Dromoscopia // FLESH AND BONE

Vera Viselli

Flesh and Bone
Moira Walley-Beckett, Usa, 2015 (1st season, 8 episodes)

Who’s waiting for a series (which came a little late, maybe) in the style of The Company di R. Altman, be careful: Claire Robbins, the young ballerina which leaves Pittsburgh to reach New York and join the American Ballet Company, is not a featureless character as the result obtained by Altman.
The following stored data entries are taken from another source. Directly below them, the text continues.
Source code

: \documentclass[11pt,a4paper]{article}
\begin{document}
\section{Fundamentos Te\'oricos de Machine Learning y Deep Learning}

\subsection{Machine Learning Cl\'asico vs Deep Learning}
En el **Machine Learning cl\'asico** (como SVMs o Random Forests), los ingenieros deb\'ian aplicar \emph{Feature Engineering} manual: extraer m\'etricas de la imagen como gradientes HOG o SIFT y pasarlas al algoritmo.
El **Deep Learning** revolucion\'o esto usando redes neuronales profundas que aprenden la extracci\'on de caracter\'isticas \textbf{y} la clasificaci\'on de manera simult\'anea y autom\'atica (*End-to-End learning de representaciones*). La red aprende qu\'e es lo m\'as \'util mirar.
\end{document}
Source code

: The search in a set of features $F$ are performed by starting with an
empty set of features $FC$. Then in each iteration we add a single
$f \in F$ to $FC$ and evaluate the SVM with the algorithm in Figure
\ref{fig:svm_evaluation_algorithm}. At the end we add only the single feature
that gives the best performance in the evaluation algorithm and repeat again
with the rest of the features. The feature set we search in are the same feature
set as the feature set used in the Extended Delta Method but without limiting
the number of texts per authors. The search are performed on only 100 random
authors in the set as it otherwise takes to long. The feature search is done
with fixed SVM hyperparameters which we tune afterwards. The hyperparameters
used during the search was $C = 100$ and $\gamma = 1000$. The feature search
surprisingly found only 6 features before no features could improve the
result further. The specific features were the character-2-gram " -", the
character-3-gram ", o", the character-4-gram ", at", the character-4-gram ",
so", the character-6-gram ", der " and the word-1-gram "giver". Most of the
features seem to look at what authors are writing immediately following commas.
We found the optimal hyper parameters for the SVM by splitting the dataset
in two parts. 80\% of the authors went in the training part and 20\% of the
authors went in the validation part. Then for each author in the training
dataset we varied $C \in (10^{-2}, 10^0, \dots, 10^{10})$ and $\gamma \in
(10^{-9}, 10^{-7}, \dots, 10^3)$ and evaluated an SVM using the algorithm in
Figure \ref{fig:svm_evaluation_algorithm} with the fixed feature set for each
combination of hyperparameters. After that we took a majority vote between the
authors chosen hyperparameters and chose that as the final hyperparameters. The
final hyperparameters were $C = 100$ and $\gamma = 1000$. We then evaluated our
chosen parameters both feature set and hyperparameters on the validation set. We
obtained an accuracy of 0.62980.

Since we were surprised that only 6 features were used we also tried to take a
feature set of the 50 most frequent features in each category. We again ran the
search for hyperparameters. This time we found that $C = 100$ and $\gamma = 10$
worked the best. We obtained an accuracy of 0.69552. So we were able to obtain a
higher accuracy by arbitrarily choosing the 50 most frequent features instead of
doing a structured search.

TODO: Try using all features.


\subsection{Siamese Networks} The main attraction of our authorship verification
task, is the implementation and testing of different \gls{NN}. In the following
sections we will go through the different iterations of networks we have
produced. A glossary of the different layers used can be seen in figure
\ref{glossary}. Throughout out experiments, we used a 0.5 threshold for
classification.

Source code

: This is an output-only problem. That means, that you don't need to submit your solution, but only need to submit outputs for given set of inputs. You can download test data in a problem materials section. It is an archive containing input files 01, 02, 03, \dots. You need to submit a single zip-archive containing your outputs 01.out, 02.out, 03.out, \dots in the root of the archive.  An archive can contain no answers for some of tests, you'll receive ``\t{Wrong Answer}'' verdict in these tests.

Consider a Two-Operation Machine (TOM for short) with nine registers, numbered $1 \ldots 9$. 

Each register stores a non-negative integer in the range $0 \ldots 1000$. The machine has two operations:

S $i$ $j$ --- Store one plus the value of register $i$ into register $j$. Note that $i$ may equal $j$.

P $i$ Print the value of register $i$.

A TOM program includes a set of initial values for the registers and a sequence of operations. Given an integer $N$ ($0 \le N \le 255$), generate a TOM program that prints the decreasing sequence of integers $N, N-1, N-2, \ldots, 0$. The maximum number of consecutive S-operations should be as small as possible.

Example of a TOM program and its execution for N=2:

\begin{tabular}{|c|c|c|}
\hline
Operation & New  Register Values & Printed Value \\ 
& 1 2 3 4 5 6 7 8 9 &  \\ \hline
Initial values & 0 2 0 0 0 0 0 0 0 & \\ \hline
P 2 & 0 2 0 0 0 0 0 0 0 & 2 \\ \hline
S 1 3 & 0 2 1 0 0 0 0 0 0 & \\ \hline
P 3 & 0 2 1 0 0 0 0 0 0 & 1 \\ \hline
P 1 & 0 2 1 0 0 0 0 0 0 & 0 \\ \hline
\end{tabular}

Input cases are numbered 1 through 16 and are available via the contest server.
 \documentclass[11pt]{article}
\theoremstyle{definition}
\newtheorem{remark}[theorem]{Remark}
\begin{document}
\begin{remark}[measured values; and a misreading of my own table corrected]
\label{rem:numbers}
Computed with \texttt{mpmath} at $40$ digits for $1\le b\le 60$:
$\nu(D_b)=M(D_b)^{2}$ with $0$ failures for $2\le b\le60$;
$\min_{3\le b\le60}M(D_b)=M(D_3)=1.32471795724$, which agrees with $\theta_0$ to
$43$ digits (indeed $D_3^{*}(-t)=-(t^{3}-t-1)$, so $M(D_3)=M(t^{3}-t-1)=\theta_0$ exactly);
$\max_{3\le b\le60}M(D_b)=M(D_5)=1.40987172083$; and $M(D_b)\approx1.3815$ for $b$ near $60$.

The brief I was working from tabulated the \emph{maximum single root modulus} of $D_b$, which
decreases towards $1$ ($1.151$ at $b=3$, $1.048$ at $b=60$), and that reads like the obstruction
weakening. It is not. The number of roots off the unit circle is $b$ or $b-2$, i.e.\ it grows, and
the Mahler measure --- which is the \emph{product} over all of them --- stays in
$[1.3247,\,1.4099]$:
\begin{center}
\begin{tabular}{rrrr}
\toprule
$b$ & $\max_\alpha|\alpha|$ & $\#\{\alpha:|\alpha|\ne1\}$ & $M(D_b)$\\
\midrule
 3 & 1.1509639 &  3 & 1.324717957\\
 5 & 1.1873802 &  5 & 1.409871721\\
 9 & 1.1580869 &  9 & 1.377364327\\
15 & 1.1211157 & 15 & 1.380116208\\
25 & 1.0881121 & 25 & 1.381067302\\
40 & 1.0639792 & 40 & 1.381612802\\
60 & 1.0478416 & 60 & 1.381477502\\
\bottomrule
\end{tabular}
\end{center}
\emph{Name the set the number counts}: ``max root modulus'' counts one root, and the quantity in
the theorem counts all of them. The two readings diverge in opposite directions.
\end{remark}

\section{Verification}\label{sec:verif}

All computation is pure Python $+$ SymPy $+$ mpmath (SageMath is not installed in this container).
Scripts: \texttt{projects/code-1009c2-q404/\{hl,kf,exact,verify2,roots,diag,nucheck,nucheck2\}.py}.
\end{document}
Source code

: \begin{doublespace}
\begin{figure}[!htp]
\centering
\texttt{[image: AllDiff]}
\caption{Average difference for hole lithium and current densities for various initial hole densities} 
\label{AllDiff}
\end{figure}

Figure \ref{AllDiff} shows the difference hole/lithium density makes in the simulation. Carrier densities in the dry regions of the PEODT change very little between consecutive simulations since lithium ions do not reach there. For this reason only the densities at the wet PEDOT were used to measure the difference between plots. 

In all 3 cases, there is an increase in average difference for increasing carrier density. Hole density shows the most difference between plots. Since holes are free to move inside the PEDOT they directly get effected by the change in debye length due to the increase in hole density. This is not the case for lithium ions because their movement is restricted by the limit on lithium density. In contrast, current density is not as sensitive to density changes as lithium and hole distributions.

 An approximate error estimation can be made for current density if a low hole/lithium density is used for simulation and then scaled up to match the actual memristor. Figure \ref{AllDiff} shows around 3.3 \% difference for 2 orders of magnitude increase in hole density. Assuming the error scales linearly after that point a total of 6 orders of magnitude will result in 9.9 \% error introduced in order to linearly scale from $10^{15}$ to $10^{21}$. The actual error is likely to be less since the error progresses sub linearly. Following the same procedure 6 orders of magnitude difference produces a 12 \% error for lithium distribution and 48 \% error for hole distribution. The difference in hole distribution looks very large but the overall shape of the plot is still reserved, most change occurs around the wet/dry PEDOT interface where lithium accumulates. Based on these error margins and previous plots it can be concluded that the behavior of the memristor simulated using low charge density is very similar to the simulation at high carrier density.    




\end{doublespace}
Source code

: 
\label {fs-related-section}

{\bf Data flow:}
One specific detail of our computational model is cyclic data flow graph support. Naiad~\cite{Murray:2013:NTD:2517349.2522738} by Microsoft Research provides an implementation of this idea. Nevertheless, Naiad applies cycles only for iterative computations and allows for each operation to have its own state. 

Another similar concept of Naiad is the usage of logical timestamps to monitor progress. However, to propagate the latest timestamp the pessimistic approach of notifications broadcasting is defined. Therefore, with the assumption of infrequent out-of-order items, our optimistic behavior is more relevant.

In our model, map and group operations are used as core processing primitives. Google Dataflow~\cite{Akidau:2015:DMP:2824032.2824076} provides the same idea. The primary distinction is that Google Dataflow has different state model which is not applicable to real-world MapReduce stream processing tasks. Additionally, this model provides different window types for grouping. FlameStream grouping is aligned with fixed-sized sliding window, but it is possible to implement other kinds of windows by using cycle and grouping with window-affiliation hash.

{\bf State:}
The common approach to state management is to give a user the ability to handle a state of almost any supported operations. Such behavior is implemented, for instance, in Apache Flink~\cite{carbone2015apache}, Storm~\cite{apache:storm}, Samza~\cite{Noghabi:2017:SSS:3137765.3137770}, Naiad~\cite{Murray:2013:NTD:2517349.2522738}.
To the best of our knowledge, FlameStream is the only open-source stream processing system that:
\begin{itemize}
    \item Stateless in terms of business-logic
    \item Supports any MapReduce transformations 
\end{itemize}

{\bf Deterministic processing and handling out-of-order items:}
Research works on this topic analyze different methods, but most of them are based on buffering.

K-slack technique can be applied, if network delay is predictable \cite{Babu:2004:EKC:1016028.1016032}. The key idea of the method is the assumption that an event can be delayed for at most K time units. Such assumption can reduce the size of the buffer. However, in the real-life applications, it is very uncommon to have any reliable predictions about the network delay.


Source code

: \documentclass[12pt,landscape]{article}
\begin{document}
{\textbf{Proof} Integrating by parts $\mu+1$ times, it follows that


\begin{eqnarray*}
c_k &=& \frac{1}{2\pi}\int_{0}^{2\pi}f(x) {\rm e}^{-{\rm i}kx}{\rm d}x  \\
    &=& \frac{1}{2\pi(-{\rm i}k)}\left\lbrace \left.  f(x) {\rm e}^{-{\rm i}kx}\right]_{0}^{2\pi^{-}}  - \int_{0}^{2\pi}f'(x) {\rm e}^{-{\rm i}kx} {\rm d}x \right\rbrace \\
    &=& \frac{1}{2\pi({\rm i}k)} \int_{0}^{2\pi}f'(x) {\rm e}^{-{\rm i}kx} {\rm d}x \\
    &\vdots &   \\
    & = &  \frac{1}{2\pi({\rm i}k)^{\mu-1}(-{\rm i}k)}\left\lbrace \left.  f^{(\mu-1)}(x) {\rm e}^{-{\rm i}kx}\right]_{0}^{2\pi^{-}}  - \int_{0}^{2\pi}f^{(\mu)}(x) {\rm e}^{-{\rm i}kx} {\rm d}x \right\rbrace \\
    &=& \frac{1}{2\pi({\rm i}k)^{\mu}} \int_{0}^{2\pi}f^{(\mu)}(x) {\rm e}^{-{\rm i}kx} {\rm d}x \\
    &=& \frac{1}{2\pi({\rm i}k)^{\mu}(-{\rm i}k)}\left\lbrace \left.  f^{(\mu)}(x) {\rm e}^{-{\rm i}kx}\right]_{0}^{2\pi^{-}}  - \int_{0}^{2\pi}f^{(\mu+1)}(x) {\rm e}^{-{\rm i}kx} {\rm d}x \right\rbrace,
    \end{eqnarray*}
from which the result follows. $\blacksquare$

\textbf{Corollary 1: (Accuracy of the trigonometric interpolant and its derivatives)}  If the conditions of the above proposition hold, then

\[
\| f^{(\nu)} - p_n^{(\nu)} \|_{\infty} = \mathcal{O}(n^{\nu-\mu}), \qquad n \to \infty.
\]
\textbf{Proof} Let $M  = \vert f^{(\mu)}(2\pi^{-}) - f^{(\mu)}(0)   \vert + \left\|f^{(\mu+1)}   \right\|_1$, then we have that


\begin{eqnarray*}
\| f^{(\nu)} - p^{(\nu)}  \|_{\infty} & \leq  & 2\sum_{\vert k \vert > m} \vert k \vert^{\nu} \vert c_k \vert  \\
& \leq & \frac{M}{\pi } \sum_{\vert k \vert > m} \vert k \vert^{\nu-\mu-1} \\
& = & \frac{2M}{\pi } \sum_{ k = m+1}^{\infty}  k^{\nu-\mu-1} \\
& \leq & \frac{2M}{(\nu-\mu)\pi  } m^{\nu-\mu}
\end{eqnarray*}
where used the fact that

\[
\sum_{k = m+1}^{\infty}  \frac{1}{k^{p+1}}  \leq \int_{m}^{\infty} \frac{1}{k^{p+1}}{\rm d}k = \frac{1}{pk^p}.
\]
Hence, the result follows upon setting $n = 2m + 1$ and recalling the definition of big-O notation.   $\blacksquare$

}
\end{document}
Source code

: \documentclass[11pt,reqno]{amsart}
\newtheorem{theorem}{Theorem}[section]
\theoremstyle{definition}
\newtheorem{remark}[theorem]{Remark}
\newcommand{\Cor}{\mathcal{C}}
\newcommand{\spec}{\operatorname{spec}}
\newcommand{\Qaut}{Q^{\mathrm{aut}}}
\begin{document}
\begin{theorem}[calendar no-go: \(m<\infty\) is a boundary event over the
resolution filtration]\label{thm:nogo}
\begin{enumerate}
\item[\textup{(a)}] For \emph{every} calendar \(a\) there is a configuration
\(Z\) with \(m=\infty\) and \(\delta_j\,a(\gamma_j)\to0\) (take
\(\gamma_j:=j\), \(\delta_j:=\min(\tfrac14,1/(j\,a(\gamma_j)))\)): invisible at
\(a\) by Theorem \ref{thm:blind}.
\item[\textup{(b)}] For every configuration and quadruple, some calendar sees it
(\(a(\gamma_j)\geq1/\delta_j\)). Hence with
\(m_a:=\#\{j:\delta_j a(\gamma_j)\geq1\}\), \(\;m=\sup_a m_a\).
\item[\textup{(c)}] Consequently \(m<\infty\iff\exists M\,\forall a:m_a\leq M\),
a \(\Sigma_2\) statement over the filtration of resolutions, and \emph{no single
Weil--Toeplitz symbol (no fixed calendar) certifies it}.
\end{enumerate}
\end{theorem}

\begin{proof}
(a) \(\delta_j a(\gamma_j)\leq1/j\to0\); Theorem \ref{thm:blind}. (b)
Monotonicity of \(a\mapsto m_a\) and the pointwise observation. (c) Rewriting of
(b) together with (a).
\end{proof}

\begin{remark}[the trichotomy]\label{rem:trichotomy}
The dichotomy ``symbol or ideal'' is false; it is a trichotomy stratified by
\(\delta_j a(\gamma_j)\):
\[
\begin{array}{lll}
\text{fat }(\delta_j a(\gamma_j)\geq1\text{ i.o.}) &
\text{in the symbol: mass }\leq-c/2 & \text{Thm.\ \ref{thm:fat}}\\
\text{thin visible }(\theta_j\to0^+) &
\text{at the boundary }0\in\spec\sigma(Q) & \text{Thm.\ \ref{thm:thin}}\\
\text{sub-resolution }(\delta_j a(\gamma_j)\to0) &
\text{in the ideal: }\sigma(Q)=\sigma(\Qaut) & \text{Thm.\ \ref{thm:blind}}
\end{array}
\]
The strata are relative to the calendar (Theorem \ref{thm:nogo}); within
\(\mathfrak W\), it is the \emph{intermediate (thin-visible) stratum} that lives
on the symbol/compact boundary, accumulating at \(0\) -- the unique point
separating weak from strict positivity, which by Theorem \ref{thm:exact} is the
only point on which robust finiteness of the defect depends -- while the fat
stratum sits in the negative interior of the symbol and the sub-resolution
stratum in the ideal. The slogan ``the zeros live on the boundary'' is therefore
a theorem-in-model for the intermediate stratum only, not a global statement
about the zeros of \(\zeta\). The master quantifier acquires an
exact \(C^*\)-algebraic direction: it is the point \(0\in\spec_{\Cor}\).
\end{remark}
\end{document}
She’s docile, soft, light in the dance but she’s multilayered in the private life, with a sibling bond close to The Dreamers and a dark side which brings her in a strip-club a couple of times a week, not to dance classical. Immediately we recognize Claire is a devastated soul, sexually gashed – here the reason of her self-harming, which goes against her feet, since she’s a dancer, especially on the nails.
«I wanted she had a special connection with books and in particular with one book» says the creator of the series (awarded for Breaking Bad). That book is The Velveteen Rabbit by Margery Williams (also known as How Toys Become Real): Claire has to find a way to become real, through obsessions and psychological dramas – so she seems an anti-Black Swan as she’s also an anti-Walter White: in Breaking Bad, Walter is a boring and impersonal middle aged man who becomes an excellent criminal mind, while Claire is young, with an extraordinary talent, forced to face extraordinary obstacles. Claire transformation happens in the finale episode, through Dakini: a four acts ballet which exactly explores the voyage of a young woman from her childhood to her self-affirmation.